| Records for this task |
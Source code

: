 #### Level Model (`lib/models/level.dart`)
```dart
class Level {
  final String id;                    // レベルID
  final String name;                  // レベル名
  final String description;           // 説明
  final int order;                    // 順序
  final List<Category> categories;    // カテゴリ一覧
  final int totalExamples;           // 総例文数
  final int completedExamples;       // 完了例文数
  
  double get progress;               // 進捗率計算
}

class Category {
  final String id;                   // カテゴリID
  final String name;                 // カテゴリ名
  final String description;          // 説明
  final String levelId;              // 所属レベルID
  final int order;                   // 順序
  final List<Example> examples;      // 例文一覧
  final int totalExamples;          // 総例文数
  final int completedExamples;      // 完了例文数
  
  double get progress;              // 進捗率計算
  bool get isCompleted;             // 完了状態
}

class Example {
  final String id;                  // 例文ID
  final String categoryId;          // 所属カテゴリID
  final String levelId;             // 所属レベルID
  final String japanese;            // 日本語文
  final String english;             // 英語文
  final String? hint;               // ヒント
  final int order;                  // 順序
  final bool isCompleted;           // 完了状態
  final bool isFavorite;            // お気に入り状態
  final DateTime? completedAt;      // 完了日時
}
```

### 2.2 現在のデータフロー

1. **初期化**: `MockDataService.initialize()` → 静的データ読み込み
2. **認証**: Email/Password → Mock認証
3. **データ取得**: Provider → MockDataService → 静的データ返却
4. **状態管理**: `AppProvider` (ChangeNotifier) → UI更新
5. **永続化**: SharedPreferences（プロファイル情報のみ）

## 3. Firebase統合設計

| Work instruction |
In the records above, how many lines hold the string "総例文数"? Respond with that number only.

| Response for this exercise |
2